Claro, sempre haverá os perversos clássicos — aqueles que gostam de ver o circo pegar fogo. Esses são mais fáceis de identificar e, convenhamos, mais previsíveis. Mas a massa distraída, anestesiada por parafernálias tecnológicas e cronogramas apertados, pode ser ainda mais perigosa.

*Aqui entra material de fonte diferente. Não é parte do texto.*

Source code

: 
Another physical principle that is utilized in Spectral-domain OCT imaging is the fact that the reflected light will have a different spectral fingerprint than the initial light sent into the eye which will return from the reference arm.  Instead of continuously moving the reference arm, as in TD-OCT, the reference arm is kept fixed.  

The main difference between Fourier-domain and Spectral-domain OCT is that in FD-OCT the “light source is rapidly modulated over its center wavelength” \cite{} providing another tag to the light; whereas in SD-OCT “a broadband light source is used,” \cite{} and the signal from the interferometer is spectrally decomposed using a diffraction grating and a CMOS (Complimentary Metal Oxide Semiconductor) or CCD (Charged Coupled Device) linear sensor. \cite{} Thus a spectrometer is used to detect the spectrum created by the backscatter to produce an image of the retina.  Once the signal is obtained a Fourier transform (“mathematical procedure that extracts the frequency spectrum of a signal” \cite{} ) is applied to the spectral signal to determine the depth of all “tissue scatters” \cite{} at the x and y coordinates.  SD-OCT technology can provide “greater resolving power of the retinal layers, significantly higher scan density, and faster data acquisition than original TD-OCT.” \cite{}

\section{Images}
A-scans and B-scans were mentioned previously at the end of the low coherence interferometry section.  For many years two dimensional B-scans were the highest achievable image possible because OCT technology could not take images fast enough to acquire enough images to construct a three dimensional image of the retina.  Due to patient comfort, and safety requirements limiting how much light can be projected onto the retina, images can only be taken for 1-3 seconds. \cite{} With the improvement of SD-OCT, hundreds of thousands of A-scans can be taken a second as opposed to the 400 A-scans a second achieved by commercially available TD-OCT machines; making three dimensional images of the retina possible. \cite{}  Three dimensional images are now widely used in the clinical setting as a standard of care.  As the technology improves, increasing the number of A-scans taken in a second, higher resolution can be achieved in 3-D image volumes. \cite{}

Por isso, precisamos repensar o papel da educação. Não adianta entupir currículos com mais realidade virtual e empreendedorismo, achando que estamos criando o futuro. Estamos, na verdade, pavimentando o caminho para a robotização da alma humana. Precisamos de tempo para o ócio reflexivo, esse luxo subversivo que nos permite questionar as coisas mais simples — como se é mesmo uma boa ideia compartilhar aquele meme constrangedor.

 


A Finlândia, que já foi a queridinha da educação mundial, começa a rever sua overdose de tecnologia e flexibilização curricular após uma queda no desempenho dos alunos. Talvez o segredo esteja em uma educação mais reflexiva, que nos ensine a pensar antes de apertar "compartilhar".


Como Arendt sugeriu, a educação não é uma varinha mágica, mas pode ser o ponto de partida para novos inícios. Afinal, em tempos de mal sem raiva e de mentes no piloto automático, o que precisamos é de menos cliques e mais consciência.